Hay momentos en los que parece recuperar la lucidez y otros en los que simplemente deja pasar las horas, con la cabeza apoyada en el cristal de la ventana, como peces de un acuario que observasen el exterior sin comprenderlo. Ahora mismo, mientras escribo estas palabras, se mira las manos con una curiosidad inusual. Quizás no sabe que esas son sus manos. De alguna forma -pienso-, este hombre ha inventado la máquina del tiempo. Se subió siendo niño y acaba de bajarse de su vagón maltrecho. No ha pasado más que un instante fugaz entre su infancia y este momento en el que la artrosis apenas le deja mover los dedos.

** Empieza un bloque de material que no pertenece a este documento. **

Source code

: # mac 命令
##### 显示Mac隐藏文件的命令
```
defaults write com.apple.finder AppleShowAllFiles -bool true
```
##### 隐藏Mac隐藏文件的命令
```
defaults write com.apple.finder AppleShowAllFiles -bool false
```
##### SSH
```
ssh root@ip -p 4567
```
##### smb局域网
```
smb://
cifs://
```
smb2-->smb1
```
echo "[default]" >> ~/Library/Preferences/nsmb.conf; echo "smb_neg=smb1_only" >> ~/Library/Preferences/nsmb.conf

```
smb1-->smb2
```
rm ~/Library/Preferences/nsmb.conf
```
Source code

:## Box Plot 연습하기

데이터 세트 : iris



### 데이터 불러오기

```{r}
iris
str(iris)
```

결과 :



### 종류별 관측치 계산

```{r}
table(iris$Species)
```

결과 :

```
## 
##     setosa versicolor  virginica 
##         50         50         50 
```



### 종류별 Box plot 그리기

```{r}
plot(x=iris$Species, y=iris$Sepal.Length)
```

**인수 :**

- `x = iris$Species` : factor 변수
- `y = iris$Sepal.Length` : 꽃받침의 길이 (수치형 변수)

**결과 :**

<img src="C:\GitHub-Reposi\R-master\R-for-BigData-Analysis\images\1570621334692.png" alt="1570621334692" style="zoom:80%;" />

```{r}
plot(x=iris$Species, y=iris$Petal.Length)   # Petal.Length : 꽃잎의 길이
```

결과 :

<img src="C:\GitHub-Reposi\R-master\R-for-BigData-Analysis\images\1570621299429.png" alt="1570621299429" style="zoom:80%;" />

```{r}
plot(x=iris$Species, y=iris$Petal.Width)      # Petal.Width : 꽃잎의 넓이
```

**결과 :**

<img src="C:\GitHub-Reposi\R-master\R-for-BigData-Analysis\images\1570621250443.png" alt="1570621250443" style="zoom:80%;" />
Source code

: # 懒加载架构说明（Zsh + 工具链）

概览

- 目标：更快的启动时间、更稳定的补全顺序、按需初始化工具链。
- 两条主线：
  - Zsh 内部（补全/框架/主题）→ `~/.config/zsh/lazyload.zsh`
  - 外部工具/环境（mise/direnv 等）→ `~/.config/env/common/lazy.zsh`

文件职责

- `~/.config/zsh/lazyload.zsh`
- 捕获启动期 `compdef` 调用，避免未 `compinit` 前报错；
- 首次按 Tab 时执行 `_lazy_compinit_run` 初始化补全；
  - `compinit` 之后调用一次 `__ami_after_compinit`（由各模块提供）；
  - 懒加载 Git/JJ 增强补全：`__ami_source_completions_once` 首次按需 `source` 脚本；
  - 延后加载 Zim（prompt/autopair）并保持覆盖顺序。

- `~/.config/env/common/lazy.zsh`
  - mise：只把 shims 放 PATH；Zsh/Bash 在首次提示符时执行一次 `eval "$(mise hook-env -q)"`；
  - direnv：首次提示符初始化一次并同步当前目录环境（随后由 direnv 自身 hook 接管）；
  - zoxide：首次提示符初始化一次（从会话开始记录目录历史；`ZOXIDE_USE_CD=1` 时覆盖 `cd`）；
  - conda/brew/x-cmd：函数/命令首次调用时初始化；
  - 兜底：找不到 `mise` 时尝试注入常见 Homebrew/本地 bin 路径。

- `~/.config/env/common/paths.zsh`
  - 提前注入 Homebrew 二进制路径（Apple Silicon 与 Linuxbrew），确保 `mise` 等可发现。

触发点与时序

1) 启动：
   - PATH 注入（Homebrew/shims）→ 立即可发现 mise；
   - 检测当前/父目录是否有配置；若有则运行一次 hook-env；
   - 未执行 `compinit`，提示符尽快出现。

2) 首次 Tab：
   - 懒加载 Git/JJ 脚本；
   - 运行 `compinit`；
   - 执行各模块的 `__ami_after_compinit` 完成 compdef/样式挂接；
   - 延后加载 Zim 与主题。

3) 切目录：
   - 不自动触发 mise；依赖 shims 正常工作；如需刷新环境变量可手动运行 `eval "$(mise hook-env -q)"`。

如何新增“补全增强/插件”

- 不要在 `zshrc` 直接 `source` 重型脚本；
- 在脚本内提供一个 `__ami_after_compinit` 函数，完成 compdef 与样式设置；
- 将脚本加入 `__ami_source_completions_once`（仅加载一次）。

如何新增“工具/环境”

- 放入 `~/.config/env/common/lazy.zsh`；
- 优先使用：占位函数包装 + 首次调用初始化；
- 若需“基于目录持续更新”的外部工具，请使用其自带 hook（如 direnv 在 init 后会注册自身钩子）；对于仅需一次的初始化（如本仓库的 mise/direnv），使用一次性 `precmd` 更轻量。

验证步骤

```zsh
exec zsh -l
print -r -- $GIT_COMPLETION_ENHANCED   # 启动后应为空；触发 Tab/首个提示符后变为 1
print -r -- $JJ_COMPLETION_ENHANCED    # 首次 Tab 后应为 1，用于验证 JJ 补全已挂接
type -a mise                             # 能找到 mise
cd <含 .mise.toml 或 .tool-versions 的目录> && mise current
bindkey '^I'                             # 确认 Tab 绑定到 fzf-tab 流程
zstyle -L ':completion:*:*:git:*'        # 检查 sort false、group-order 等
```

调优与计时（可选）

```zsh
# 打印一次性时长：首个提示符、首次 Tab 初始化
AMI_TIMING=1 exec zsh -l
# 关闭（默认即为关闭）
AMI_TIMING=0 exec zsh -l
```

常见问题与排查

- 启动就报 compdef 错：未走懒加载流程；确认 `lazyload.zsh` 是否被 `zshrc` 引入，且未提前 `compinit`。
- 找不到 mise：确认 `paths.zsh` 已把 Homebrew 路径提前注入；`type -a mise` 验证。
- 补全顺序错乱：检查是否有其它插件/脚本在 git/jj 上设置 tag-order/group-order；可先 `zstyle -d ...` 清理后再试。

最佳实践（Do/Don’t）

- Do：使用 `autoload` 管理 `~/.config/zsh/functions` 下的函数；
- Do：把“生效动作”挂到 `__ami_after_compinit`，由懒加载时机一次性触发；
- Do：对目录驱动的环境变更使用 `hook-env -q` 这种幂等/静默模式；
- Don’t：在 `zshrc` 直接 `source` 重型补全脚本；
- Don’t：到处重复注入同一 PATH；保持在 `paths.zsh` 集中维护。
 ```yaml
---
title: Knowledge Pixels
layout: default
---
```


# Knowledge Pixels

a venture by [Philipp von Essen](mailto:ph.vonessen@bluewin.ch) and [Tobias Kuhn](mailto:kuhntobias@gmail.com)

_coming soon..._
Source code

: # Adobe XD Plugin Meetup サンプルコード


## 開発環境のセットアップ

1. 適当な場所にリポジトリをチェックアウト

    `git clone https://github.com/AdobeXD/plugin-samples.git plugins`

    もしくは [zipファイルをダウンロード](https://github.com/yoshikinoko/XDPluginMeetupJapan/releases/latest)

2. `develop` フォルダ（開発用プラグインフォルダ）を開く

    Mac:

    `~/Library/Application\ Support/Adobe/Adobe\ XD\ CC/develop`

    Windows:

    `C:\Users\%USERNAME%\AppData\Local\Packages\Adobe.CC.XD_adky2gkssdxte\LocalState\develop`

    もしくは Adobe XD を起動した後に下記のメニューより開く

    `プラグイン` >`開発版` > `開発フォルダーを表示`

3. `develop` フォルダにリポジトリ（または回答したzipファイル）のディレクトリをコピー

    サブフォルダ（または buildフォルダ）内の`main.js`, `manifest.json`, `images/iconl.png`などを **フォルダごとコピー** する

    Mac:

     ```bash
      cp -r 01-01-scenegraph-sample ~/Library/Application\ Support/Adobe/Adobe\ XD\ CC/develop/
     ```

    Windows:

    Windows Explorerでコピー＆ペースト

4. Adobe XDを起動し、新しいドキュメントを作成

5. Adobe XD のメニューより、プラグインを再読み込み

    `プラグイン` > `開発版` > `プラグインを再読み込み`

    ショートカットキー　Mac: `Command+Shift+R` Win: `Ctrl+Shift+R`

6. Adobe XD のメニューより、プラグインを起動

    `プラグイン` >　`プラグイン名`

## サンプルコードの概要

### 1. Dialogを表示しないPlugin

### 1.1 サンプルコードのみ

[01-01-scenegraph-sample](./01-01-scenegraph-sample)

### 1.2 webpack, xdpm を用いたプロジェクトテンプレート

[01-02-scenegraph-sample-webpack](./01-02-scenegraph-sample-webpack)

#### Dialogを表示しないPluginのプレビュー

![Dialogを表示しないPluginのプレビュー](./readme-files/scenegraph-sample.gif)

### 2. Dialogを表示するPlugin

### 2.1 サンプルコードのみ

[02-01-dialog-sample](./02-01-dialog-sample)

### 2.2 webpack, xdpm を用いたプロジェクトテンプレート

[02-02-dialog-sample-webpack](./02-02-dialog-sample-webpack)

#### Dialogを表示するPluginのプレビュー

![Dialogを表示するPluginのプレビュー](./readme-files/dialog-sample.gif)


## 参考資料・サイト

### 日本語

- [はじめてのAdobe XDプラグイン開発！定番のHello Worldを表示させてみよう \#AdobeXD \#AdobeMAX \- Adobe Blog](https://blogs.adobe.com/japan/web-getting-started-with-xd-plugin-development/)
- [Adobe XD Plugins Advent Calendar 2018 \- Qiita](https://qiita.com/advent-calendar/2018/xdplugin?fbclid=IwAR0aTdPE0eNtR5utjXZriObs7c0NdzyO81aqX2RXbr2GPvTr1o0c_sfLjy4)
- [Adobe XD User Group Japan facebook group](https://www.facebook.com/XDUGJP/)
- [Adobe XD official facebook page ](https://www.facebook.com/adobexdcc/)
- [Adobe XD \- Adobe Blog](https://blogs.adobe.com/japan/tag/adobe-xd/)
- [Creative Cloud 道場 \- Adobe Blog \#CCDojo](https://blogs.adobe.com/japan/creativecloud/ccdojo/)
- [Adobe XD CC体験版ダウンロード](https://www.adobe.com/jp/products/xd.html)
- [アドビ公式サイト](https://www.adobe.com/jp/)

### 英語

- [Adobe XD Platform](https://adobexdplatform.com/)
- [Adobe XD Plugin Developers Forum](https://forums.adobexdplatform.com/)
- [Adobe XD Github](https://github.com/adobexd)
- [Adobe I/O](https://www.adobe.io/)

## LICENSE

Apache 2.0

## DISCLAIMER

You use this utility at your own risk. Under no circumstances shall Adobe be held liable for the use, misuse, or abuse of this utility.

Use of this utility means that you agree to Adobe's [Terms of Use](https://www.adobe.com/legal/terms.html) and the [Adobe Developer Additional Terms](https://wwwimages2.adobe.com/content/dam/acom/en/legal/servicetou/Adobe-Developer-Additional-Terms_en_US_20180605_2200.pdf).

No es en su cerebro donde está el fallo ni la enfermedad: es en la flecha del tiempo, que ha perdido la cabeza, se ha desbocado, se ha precipitado por el espejo negro del olvido. El futuro es un destino terrible donde ya nadie se acuerda de nadie, y ni siquiera nos recordaremos a nosotros mismos.

Ahora vuelve a gritar. Pide ayuda, como si se estuviera ahogando. Me pregunto si es capaz de reconocer su propia voz en sus gritos de terror, o la siente como la llamada de un extraño que padece un miedo semejante al suyo. Dos personas iguales, el niño y el anciano, encerrados en un mismo cuerpo, en un mismo instante. ¿Quiénes ese hombre cuya voz eclipsa mis gritos, mi llamada de auxilio? ¿Me reconocerá alguien si él es capaz de gritar más fuerte que yo?

Viene la enfermera y le atiende, trata de tranquilizarle. Pero nadie ha escuchado el grito del niño. Eso es el terror. Darte cuenta de que ese hombre que grita eres tú mismo. Y ni aun así eres capaz de reconocerte.